趙長仁急忙提醒,他想起來陸然臨走時候的叮囑。
“他懂個屁,不用聽他的。”
薛凌峰不耐煩的揮揮手,示意瘸子繼續治療。
“薛大少你就放心吧,只要做一個療程,小姐的病肯定可以去根!”
瘸子從容答道,心裡非常得意,史廣偉答應給他五百萬診費,而且攀上了薛大少這樣的大人物,以後這些上層權貴有什麼疑難雜症找他治療,那診費肯定不菲!

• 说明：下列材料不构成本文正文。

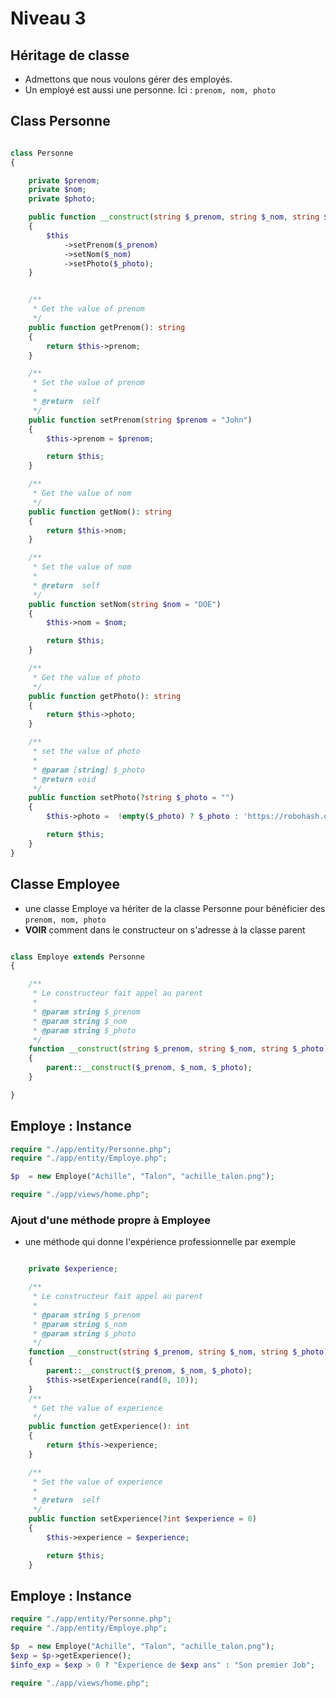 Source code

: 
# Niveau 3
## Héritage de classe
- Admettons que nous voulons gérer des employés.
- Un employé est aussi une personne. Ici :  `prenom, nom, photo`
## Class Personne
```php

class Personne
{

    private $prenom;
    private $nom;
    private $photo;

    public function __construct(string $_prenom, string $_nom, string $_photo)
    {
        $this
            ->setPrenom($_prenom)
            ->setNom($_nom)
            ->setPhoto($_photo);
    }


    /**
     * Get the value of prenom
     */
    public function getPrenom(): string
    {
        return $this->prenom;
    }

    /**
     * Set the value of prenom
     *
     * @return  self
     */
    public function setPrenom(string $prenom = "John")
    {
        $this->prenom = $prenom;

        return $this;
    }

    /**
     * Get the value of nom
     */
    public function getNom(): string
    {
        return $this->nom;
    }

    /**
     * Set the value of nom
     *
     * @return  self
     */
    public function setNom(string $nom = "DOE")
    {
        $this->nom = $nom;

        return $this;
    }

    /**
     * Get the value of photo
     */
    public function getPhoto(): string
    {
        return $this->photo;
    }

    /**
     * set the value of photo
     *
     * @param [string] $_photo
     * @return void
     */
    public function setPhoto(?string $_photo = "")
    {
        $this->photo =  !empty($_photo) ? $_photo : 'https://robohash.org/4?set=set3';

        return $this;
    }
}
```
## Classe Employee
- une classe Employe va hériter de la classe Personne pour bénéficier des  `prenom, nom, photo` 
- __VOIR__ comment dans le constructeur on s'adresse à la classe parent
```php

class Employe extends Personne
{

    /**
     * Le constructeur fait appel au parent
     *
     * @param string $_prenom
     * @param string $_nom
     * @param string $_photo
     */
    function __construct(string $_prenom, string $_nom, string $_photo)
    {
        parent::__construct($_prenom, $_nom, $_photo);
    }

}
```
## Employe : Instance
```php
require "./app/entity/Personne.php";
require "./app/entity/Employe.php";

$p  = new Employe("Achille", "Talon", "achille_talon.png");

require "./app/views/home.php";
```

### Ajout d'une méthode propre à Employee
- une méthode qui donne l'expérience professionnelle par exemple

```php

    private $experience;

    /**
     * Le constructeur fait appel au parent
     *
     * @param string $_prenom
     * @param string $_nom
     * @param string $_photo
     */
    function __construct(string $_prenom, string $_nom, string $_photo)
    {
        parent::__construct($_prenom, $_nom, $_photo);
        $this->setExperience(rand(0, 10));
    }
    /**
     * Get the value of experience
     */
    public function getExperience(): int
    {
        return $this->experience;
    }

    /**
     * Set the value of experience
     *
     * @return  self
     */
    public function setExperience(?int $experience = 0)
    {
        $this->experience = $experience;

        return $this;
    }

```
## Employe : Instance
```php
require "./app/entity/Personne.php";
require "./app/entity/Employe.php";

$p  = new Employe("Achille", "Talon", "achille_talon.png");
$exp = $p->getExperience();
$info_exp = $exp > 0 ? "Experience de $exp ans" : "Son premier Job";

require "./app/views/home.php";
``` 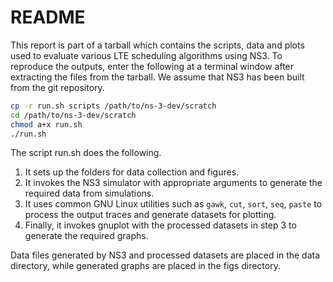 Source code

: # README

This report is part of a tarball which contains the scripts, data and plots used
to evaluate various LTE scheduling algorithms using NS3. To reproduce the
outputs, enter the following at a terminal window after extracting the files
from the tarball. We assume that NS3 has been built from the git repository.

```bash
cp -r run.sh scripts /path/to/ns-3-dev/scratch
cd /path/to/ns-3-dev/scratch
chmod a+x run.sh
./run.sh
```

The script run.sh does the following.
1. It sets up the folders for data collection and figures.
2. It invokes the NS3 simulator with appropriate arguments to generate the
   required data from simulations.
3. It uses common GNU Linux utilities such as `gawk`, `cut`, `sort`, `seq`,
   `paste` to process the output traces and generate datasets for plotting.
4. Finally, it invokes gnuplot with the processed datasets in step 3 to generate
   the required graphs.

Data files generated by NS3 and processed datasets are placed in the data
directory, while generated graphs are placed in the figs directory.
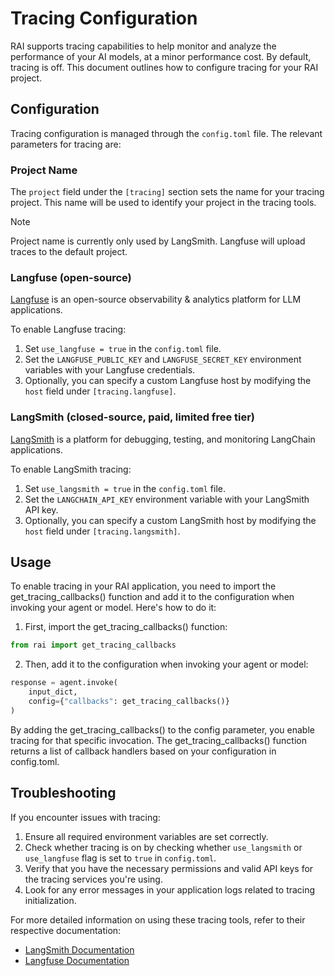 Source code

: # Tracing Configuration

RAI supports tracing capabilities to help monitor and analyze the performance of your AI models, at a minor performance cost. By default, tracing is off. This document outlines how to configure tracing for your RAI project.

## Configuration

Tracing configuration is managed through the `config.toml` file. The relevant parameters for tracing are:

### Project Name

The `project` field under the `[tracing]` section sets the name for your tracing project. This name will be used to identify your project in the tracing tools.

> [!NOTE]  
> Project name is currently only used by LangSmith. Langfuse will upload traces to the default project.

### Langfuse (open-source)

[Langfuse](https://langfuse.com/) is an open-source observability & analytics platform for LLM applications.

To enable Langfuse tracing:

1. Set `use_langfuse = true` in the `config.toml` file.
2. Set the `LANGFUSE_PUBLIC_KEY` and `LANGFUSE_SECRET_KEY` environment variables with your Langfuse credentials.
3. Optionally, you can specify a custom Langfuse host by modifying the `host` field under `[tracing.langfuse]`.

### LangSmith (closed-source, paid, limited free tier)

[LangSmith](https://www.langchain.com/langsmith) is a platform for debugging, testing, and monitoring LangChain applications.

To enable LangSmith tracing:

1. Set `use_langsmith = true` in the `config.toml` file.
2. Set the `LANGCHAIN_API_KEY` environment variable with your LangSmith API key.
3. Optionally, you can specify a custom LangSmith host by modifying the `host` field under `[tracing.langsmith]`.

## Usage

To enable tracing in your RAI application, you need to import the get_tracing_callbacks() function and add it to the configuration when invoking your agent or model. Here's how to do it:

1. First, import the get_tracing_callbacks() function:

```python
from rai import get_tracing_callbacks
```

2. Then, add it to the configuration when invoking your agent or model:

```python
response = agent.invoke(
    input_dict,
    config={"callbacks": get_tracing_callbacks()}
)
```

By adding the get_tracing_callbacks() to the config parameter, you enable tracing for that specific invocation. The get_tracing_callbacks() function returns a list of callback handlers based on your configuration in config.toml.

## Troubleshooting

If you encounter issues with tracing:

1. Ensure all required environment variables are set correctly.
2. Check whether tracing is on by checking whether `use_langsmith` or `use_langfuse` flag is set to `true` in `config.toml`.
3. Verify that you have the necessary permissions and valid API keys for the tracing services you're using.
4. Look for any error messages in your application logs related to tracing initialization.

For more detailed information on using these tracing tools, refer to their respective documentation:

- [LangSmith Documentation](https://docs.langchain.com/docs/langsmith)
- [Langfuse Documentation](https://langfuse.com/docs)
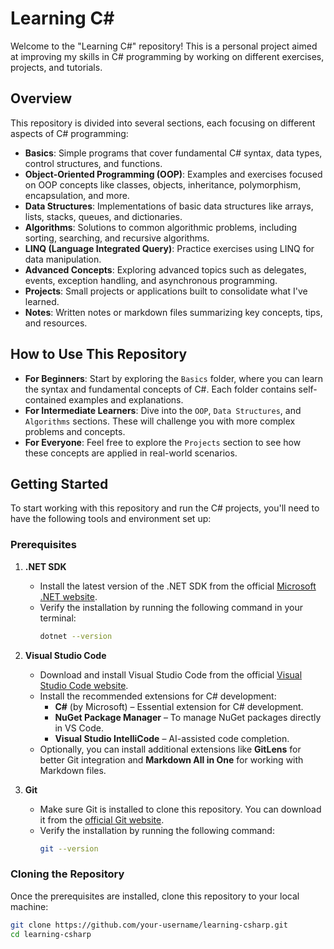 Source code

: # Learning C#

Welcome to the "Learning C#" repository! This is a personal project aimed at improving my skills in C# programming by working on different exercises, projects, and tutorials.

## Overview

This repository is divided into several sections, each focusing on different aspects of C# programming:

- **Basics**: Simple programs that cover fundamental C# syntax, data types, control structures, and functions.
- **Object-Oriented Programming (OOP)**: Examples and exercises focused on OOP concepts like classes, objects, inheritance, polymorphism, encapsulation, and more.
- **Data Structures**: Implementations of basic data structures like arrays, lists, stacks, queues, and dictionaries.
- **Algorithms**: Solutions to common algorithmic problems, including sorting, searching, and recursive algorithms.
- **LINQ (Language Integrated Query)**: Practice exercises using LINQ for data manipulation.
- **Advanced Concepts**: Exploring advanced topics such as delegates, events, exception handling, and asynchronous programming.
- **Projects**: Small projects or applications built to consolidate what I've learned.
- **Notes**: Written notes or markdown files summarizing key concepts, tips, and resources.

## How to Use This Repository

- **For Beginners**: Start by exploring the `Basics` folder, where you can learn the syntax and fundamental concepts of C#. Each folder contains self-contained examples and explanations.
- **For Intermediate Learners**: Dive into the `OOP`, `Data Structures`, and `Algorithms` sections. These will challenge you with more complex problems and concepts.
- **For Everyone**: Feel free to explore the `Projects` section to see how these concepts are applied in real-world scenarios.

## Getting Started

To start working with this repository and run the C# projects, you'll need to have the following tools and environment set up:

### Prerequisites

1. **.NET SDK**

   - Install the latest version of the .NET SDK from the official [Microsoft .NET website](https://dotnet.microsoft.com/download).
   - Verify the installation by running the following command in your terminal:
     ```sh
     dotnet --version
     ```

2. **Visual Studio Code**

   - Download and install Visual Studio Code from the official [Visual Studio Code website](https://code.visualstudio.com/).
   - Install the recommended extensions for C# development:
     - **C#** (by Microsoft) – Essential extension for C# development.
     - **NuGet Package Manager** – To manage NuGet packages directly in VS Code.
     - **Visual Studio IntelliCode** – AI-assisted code completion.
   - Optionally, you can install additional extensions like **GitLens** for better Git integration and **Markdown All in One** for working with Markdown files.

3. **Git**
   - Make sure Git is installed to clone this repository. You can download it from the [official Git website](https://git-scm.com/).
   - Verify the installation by running the following command:
     ```sh
     git --version
     ```

### Cloning the Repository

Once the prerequisites are installed, clone this repository to your local machine:

```sh
git clone https://github.com/your-username/learning-csharp.git
cd learning-csharp
```
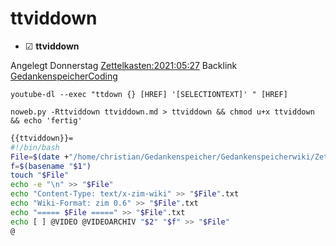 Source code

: # ttviddown

* ☑ **ttviddown**  

Angelegt Donnerstag [Zettelkasten:2021:05:27]()
Backlink [GedankenspeicherCoding](../GedankenspeicherCoding.md)

 ``youtube-dl --exec "ttdown {} [HREF] '[SELECTIONTEXT]' " [HREF]`` 

  ``noweb.py -Rttviddown ttviddown.md > ttviddown && chmod u+x ttviddown && echo 'fertig'``

```bash
{{ttviddown}}=
#!/bin/bash
File=$(date +"/home/christian/Gedankenspeicher/Gedankenspeicherwiki/Zettelkasten/%Y/%m/%d.txt" -r "$1")
f=$(basename "$1")
touch "$File"
echo -e "\n" >> "$File"
echo "Content-Type: text/x-zim-wiki" >> "$File".txt
echo "Wiki-Format: zim 0.6" >> "$File".txt
echo "===== $File =====" >> "$File".txt
echo [ ] @VIDEO @VIDEOARCHIV "$2" "$f" >> "$File"
@ 

```


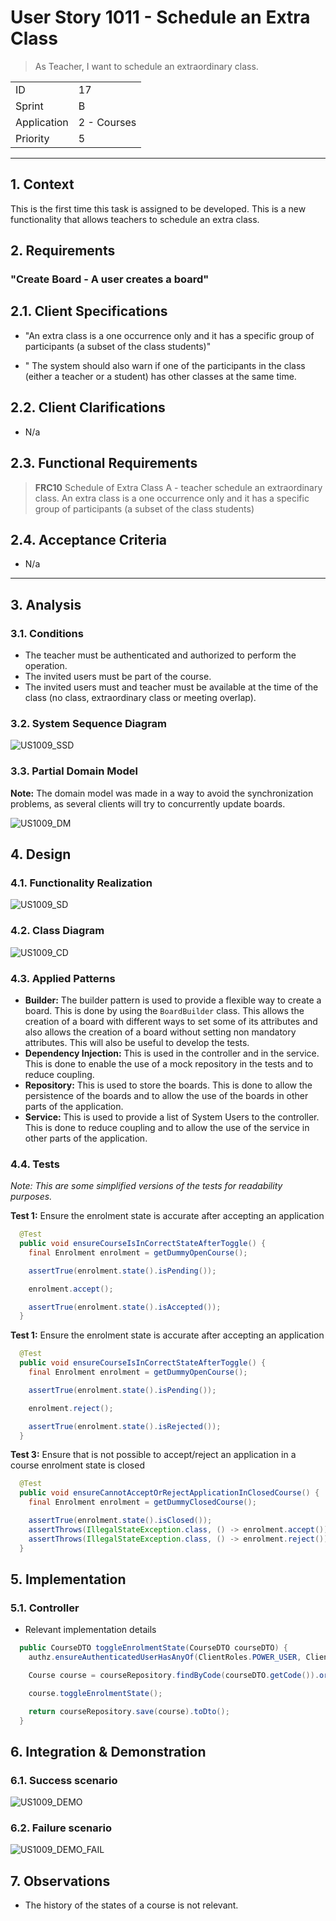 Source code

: # User Story 1011 - Schedule an Extra Class

> As Teacher, I want to schedule an extraordinary class.

|             |             |
| ----------- | ----------- |
| ID          | 17          |
| Sprint      | B           |
| Application | 2 - Courses |
| Priority    | 5           |

---

## 1. Context

This is the first time this task is assigned to be developed. This is a new functionality that allows teachers to schedule an extra class.

## 2. Requirements

### "Create Board - A user creates a board"

## 2.1. Client Specifications

- "An extra class is a one occurrence only and it has a specific group of participants (a subset of the class students)"

- " The system should also warn if one of the participants in the class (either a teacher or a student) has other classes at the same time.

## 2.2. Client Clarifications

- N/a

## 2.3. Functional Requirements

> **FRC10** Schedule of Extra Class A - teacher schedule an extraordinary class. An extra class is a one occurrence only and it has a specific group of participants (a subset of the class students)

## 2.4. Acceptance Criteria

- N/a

---

## 3. Analysis

### 3.1. Conditions

- The teacher must be authenticated and authorized to perform the operation.
- The invited users must be part of the course.
- The invited users must and teacher must be available at the time of the class (no class, extraordinary class or meeting overlap).

### 3.2. System Sequence Diagram

![US1009_SSD](out/US1009_SSD.svg)

### 3.3. Partial Domain Model

**Note:** The domain model was made in a way to avoid the synchronization problems, as several clients will try to concurrently update boards.

![US1009_DM](out/US1009_DM.svg)

## 4. Design

### 4.1. Functionality Realization

![US1009_SD](out/US1009_SD.svg)

### 4.2. Class Diagram

![US1009_CD](out/US1009_CD.svg)

### 4.3. Applied Patterns

- **Builder:** The builder pattern is used to provide a flexible way to create a board. This is done by using the `BoardBuilder` class. This allows the creation of a board with different ways to set some of its attributes and also allows the creation of a board without setting non mandatory attributes. This will also be useful to develop the tests.
- **Dependency Injection:** This is used in the controller and in the service. This is done to enable the use of a mock repository in the tests and to reduce coupling.
- **Repository:** This is used to store the boards. This is done to allow the persistence of the boards and to allow the use of the boards in other parts of the application.
- **Service:** This is used to provide a list of System Users to the controller. This is done to reduce coupling and to allow the use of the service in other parts of the application.

### 4.4. Tests

_Note: This are some simplified versions of the tests for readability purposes._

**Test 1:** Ensure the enrolment state is accurate after accepting an application

```java
  @Test
  public void ensureCourseIsInCorrectStateAfterToggle() {
    final Enrolment enrolment = getDummyOpenCourse();

    assertTrue(enrolment.state().isPending());

    enrolment.accept();

    assertTrue(enrolment.state().isAccepted());
  }
```

**Test 1:** Ensure the enrolment state is accurate after accepting an application

```java
  @Test
  public void ensureCourseIsInCorrectStateAfterToggle() {
    final Enrolment enrolment = getDummyOpenCourse();

    assertTrue(enrolment.state().isPending());

    enrolment.reject();

    assertTrue(enrolment.state().isRejected());
  }
```

**Test 3:** Ensure that is not possible to accept/reject an application in a course enrolment state is closed

```java
  @Test
  public void ensureCannotAcceptOrRejectApplicationInClosedCourse() {
    final Enrolment enrolment = getDummyClosedCourse();

    assertTrue(enrolment.state().isClosed());
    assertThrows(IllegalStateException.class, () -> enrolment.accept());
    assertThrows(IllegalStateException.class, () -> enrolment.reject());
  }
```

## 5. Implementation

### 5.1. Controller

- Relevant implementation details

```java
  public CourseDTO toggleEnrolmentState(CourseDTO courseDTO) {
    authz.ensureAuthenticatedUserHasAnyOf(ClientRoles.POWER_USER, ClientRoles.MANAGER);

    Course course = courseRepository.findByCode(courseDTO.getCode()).orElseThrow();

    course.toggleEnrolmentState();

    return courseRepository.save(course).toDto();
  }
```

## 6. Integration & Demonstration

### 6.1. Success scenario

![US1009_DEMO](US1009_DEMO.png)

### 6.2. Failure scenario

![US1009_DEMO_FAIL](US1009_DEMO_FAIL.png)

## 7. Observations

- The history of the states of a course is not relevant.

“蒯先生的醫術高絕,不枉我三顧茅廬從大老遠把您找來啊。”
史廣偉立刻跟著吹捧起來,三十億的合同肯定到手了。
“恭喜薛小姐恢復健康。”
趙長仁硬擠出一絲笑容道,合同肯定泡湯了,等會找個機會趕緊走,看到史廣偉那幅小人得志的樣子就鬧心!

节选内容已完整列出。